Good intentions are not worth much and often deflect us from the reality.

Other than isolated individuals no group of people in the history of the world has ever escaped poverty except by the beneficial impact of free markets.  That's right -- capitalism!

World history, until the seventeenth century, was a history of one band of thugs exerting power over another band of thugs, while the mass of humanity was in bondage.  Not until capitalism and free markets came along did the mass of humanity have any hope at all.  Meanwhile earlier Popes, as George Will points out, were busy condemning folks like Galileo for their heretical views that, at the time, they thought were inimical to the interests of humanity.  Not much has changed.

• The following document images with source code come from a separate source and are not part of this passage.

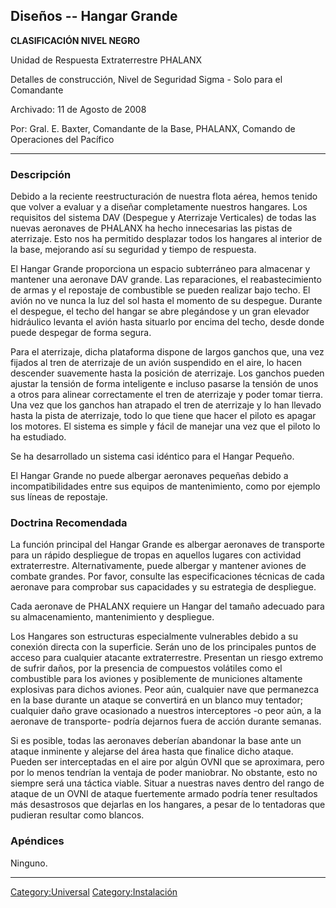 ## Diseños -- Hangar Grande

**CLASIFICACIÓN NIVEL NEGRO**

Unidad de Respuesta Extraterrestre PHALANX

Detalles de construcción, Nivel de Seguridad Sigma - Solo para el
Comandante

Archivado: 11 de Agosto de 2008

Por: Gral. E. Baxter, Comandante de la Base, PHALANX, Comando de
Operaciones del Pacífico

------------------------------------------------------------------------

### Descripción

Debido a la reciente reestructuración de nuestra flota aérea, hemos
tenido que volver a evaluar y a diseñar completamente nuestros hangares.
Los requisitos del sistema DAV (Despegue y Aterrizaje Verticales) de
todas las nuevas aeronaves de PHALANX ha hecho innecesarias las pistas
de aterrizaje. Esto nos ha permitido desplazar todos los hangares al
interior de la base, mejorando así su seguridad y tiempo de respuesta.

El Hangar Grande proporciona un espacio subterráneo para almacenar y
mantener una aeronave DAV grande. Las reparaciones, el reabastecimiento
de armas y el repostaje de combustible se pueden realizar bajo techo. El
avión no ve nunca la luz del sol hasta el momento de su despegue.
Durante el despegue, el techo del hangar se abre plegándose y un gran
elevador hidráulico levanta el avión hasta situarlo por encima del
techo, desde donde puede despegar de forma segura.

Para el aterrizaje, dicha plataforma dispone de largos ganchos que, una
vez fijados al tren de aterrizaje de un avión suspendido en el aire, lo
hacen descender suavemente hasta la posición de aterrizaje. Los ganchos
pueden ajustar la tensión de forma inteligente e incluso pasarse la
tensión de unos a otros para alinear correctamente el tren de aterrizaje
y poder tomar tierra. Una vez que los ganchos han atrapado el tren de
aterrizaje y lo han llevado hasta la pista de aterrizaje, todo lo que
tiene que hacer el piloto es apagar los motores. El sistema es simple y
fácil de manejar una vez que el piloto lo ha estudiado.

Se ha desarrollado un sistema casi idéntico para el Hangar Pequeño.

El Hangar Grande no puede albergar aeronaves pequeñas debido a
incompatibilidades entre sus equipos de mantenimiento, como por ejemplo
sus líneas de repostaje.

### Doctrina Recomendada

La función principal del Hangar Grande es albergar aeronaves de
transporte para un rápido despliegue de tropas en aquellos lugares con
actividad extraterrestre. Alternativamente, puede albergar y mantener
aviones de combate grandes. Por favor, consulte las especificaciones
técnicas de cada aeronave para comprobar sus capacidades y su estrategia
de despliegue.

Cada aeronave de PHALANX requiere un Hangar del tamaño adecuado para su
almacenamiento, mantenimiento y despliegue.

Los Hangares son estructuras especialmente vulnerables debido a su
conexión directa con la superficie. Serán uno de los principales puntos
de acceso para cualquier atacante extraterrestre. Presentan un riesgo
extremo de sufrir daños, por la presencia de compuestos volátiles como
el combustible para los aviones y posiblemente de municiones altamente
explosivas para dichos aviones. Peor aún, cualquier nave que permanezca
en la base durante un ataque se convertirá en un blanco muy tentador;
cualquier daño grave ocasionado a nuestros interceptores -o peor aún, a
la aeronave de transporte- podría dejarnos fuera de acción durante
semanas.

Si es posible, todas las aeronaves deberían abandonar la base ante un
ataque inminente y alejarse del área hasta que finalice dicho ataque.
Pueden ser interceptadas en el aire por algún OVNI que se aproximara,
pero por lo menos tendrían la ventaja de poder maniobrar. No obstante,
esto no siempre será una táctica viable. Situar a nuestras naves dentro
del rango de ataque de un OVNI de ataque fuertemente armado podría tener
resultados más desastrosos que dejarlas en los hangares, a pesar de lo
tentadoras que pudieran resultar como blancos.

### Apéndices

Ninguno.

------------------------------------------------------------------------

[Category:Universal](Category:Universal "wikilink")
[Category:Instalación](Category:Instalación "wikilink")
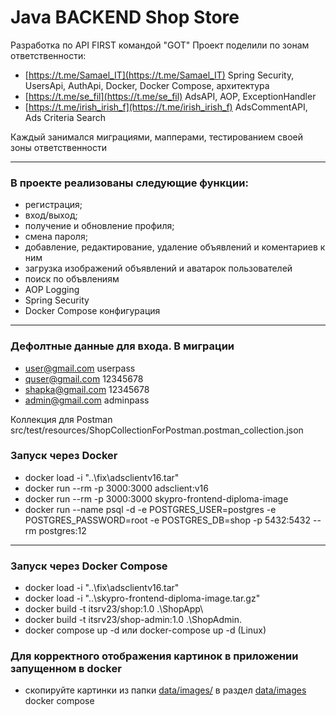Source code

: # Java BACKEND Shop Store

Разработка по API FIRST командой "GOT"
Проект поделили по зонам ответственности:
- [https://t.me/Samael_IT](https://t.me/Samael_IT)  Spring Security, UsersApi, AuthApi, Docker, Docker Compose, архитектура
- [https://t.me/se_fil](https://t.me/se_fil)  AdsAPI, AOP, ExceptionHandler
- [https://t.me/irish_irish_f](https://t.me/irish_irish_f)  AdsCommentAPI, Ads Criteria Search 

Каждый занимался миграциями, мапперами, тестированием своей зоны ответственности
___
### В проекте реализованы следующие функции:
- регистрация;
- вход/выход;
- получение и обновление профиля;
- смена пароля;
- добавление, редактирование, удаление объявлений и коментариев к ним
- загрузка изображений объявлений и аватарок пользователей
- поиск по объвлениям
- AOP Logging 
- Spring Security
- Docker Compose конфигурация

--- 

### Дефолтные данные для входа. В миграции
- user@gmail.com userpass
- quser@gmail.com 12345678
- shapka@gmail.com 12345678
- admin@gmail.com adminpass

Коллекция для Postman src/test/resources/ShopCollectionForPostman.postman_collection.json

### Запуск через Docker 
- docker load -i "..\fix\adsclientv16.tar"
- docker run --rm -p 3000:3000 adsclient:v16
- docker run --rm -p 3000:3000 skypro-frontend-diploma-image
- docker run --name psql -d -e POSTGRES_USER=postgres -e POSTGRES_PASSWORD=root -e POSTGRES_DB=shop -p 5432:5432 --rm postgres:12
------------------------------------------------------------
### Запуск через Docker Compose
- docker load -i "..\fix\adsclientv16.tar"
- docker load -i "..\skypro-frontend-diploma-image.tar.gz"
- docker build -t itsrv23/shop:1.0 .\ShopApp\
- docker build -t itsrv23/shop-admin:1.0 .\ShopAdmin\.
- docker compose up -d или docker-compose up -d (Linux)

### Для корректного отображения картинок в приложении запущенном в docker
- скопируйте картинки из папки [data/images/]() в раздел [data/images]() docker compose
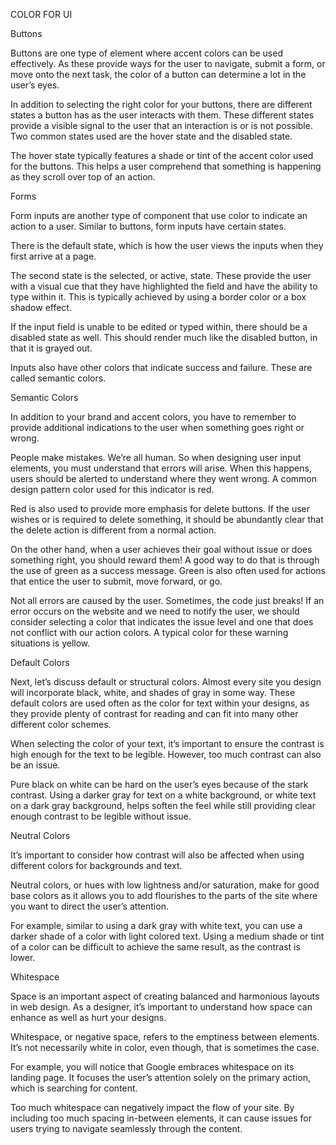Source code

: COLOR FOR UI

Buttons

Buttons are one type of element where accent colors can be used effectively. As these provide ways for the user to navigate, submit a form, or move onto the next task, the color of a button can determine a lot in the user’s eyes.

In addition to selecting the right color for your buttons, there are different states a button has as the user interacts with them. These different states provide a visible signal to the user that an interaction is or is not possible. Two common states used are the hover state and the disabled state.

The hover state typically features a shade or tint of the accent color used for the buttons. This helps a user comprehend that something is happening as they scroll over top of an action.

Forms

Form inputs are another type of component that use color to indicate an action to a user. Similar to buttons, form inputs have certain states.

There is the default state, which is how the user views the inputs when they first arrive at a page.

The second state is the selected, or active, state. These provide the user with a visual cue that they have highlighted the field and have the ability to type within it. This is typically achieved by using a border color or a box shadow effect.

If the input field is unable to be edited or typed within, there should be a disabled state as well. This should render much like the disabled button, in that it is grayed out.

Inputs also have other colors that indicate success and failure. These are called semantic colors.

Semantic Colors

In addition to your brand and accent colors, you have to remember to provide additional indications to the user when something goes right or wrong.

People make mistakes. We’re all human. So when designing user input elements, you must understand that errors will arise. When this happens, users should be alerted to understand where they went wrong. A common design pattern color used for this indicator is red.

Red is also used to provide more emphasis for delete buttons. If the user wishes or is required to delete something, it should be abundantly clear that the delete action is different from a normal action.

On the other hand, when a user achieves their goal without issue or does something right, you should reward them! A good way to do that is through the use of green as a success message. Green is also often used for actions that entice the user to submit, move forward, or go.

Not all errors are caused by the user. Sometimes, the code just breaks! If an error occurs on the website and we need to notify the user, we should consider selecting a color that indicates the issue level and one that does not conflict with our action colors. A typical color for these warning situations is yellow.

Default Colors

Next, let’s discuss default or structural colors. Almost every site you design will incorporate black, white, and shades of gray in some way. These default colors are used often as the color for text within your designs, as they provide plenty of contrast for reading and can fit into many other different color schemes.

When selecting the color of your text, it’s important to ensure the contrast is high enough for the text to be legible. However, too much contrast can also be an issue.

Pure black on white can be hard on the user’s eyes because of the stark contrast. Using a darker gray for text on a white background, or white text on a dark gray background, helps soften the feel while still providing clear enough contrast to be legible without issue.

Neutral Colors

It’s important to consider how contrast will also be affected when using different colors for backgrounds and text.

Neutral colors, or hues with low lightness and/or saturation, make for good base colors as it allows you to add flourishes to the parts of the site where you want to direct the user’s attention.

For example, similar to using a dark gray with white text, you can use a darker shade of a color with light colored text. Using a medium shade or tint of a color can be difficult to achieve the same result, as the contrast is lower.

Whitespace

Space is an important aspect of creating balanced and harmonious layouts in web design. As a designer, it’s important to understand how space can enhance as well as hurt your designs.

Whitespace, or negative space, refers to the emptiness between elements. It’s not necessarily white in color, even though, that is sometimes the case.

For example, you will notice that Google embraces whitespace on its landing page. It focuses the user’s attention solely on the primary action, which is searching for content.

Too much whitespace can negatively impact the flow of your site. By including too much spacing in-between elements, it can cause issues for users trying to navigate seamlessly through the content.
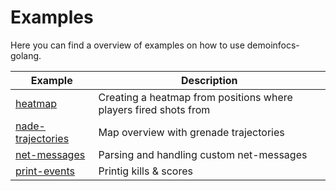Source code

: # Examples

Here you can find a overview of examples on how to use demoinfocs-golang.

|Example|Description
|-|-|
|[heatmap](heatmap)|Creating a heatmap from positions where players fired shots from|
|[nade-trajectories](nade-trajectories)|Map overview with grenade trajectories|
|[net-messages](net-messages)|Parsing and handling custom net-messages|
|[print-events](print-events)|Printig kills & scores|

Folks that spend their lives in cloistered jet planes and fancy palaces are quick to claim that they represent poor folks -- the Pope, Hillary Clinton, John Kerry, Nancy Pelosi, Al Gore, Elizabeth Warren, Bernie Sanders and on and on.  These folks have no idea idea how poor people live.  How would they?  Yet they claim to speak for the poor as they condemn free markets and rail against capitalism.

But, as George Will notes today, free markets and capitalism and have been the only friends that poor folks have ever had and rich pro-government folks will continue to oppose free markets and capitalism in order to preserve their position and status.  Add the Pope to the list of those opposed to freedom and free markets.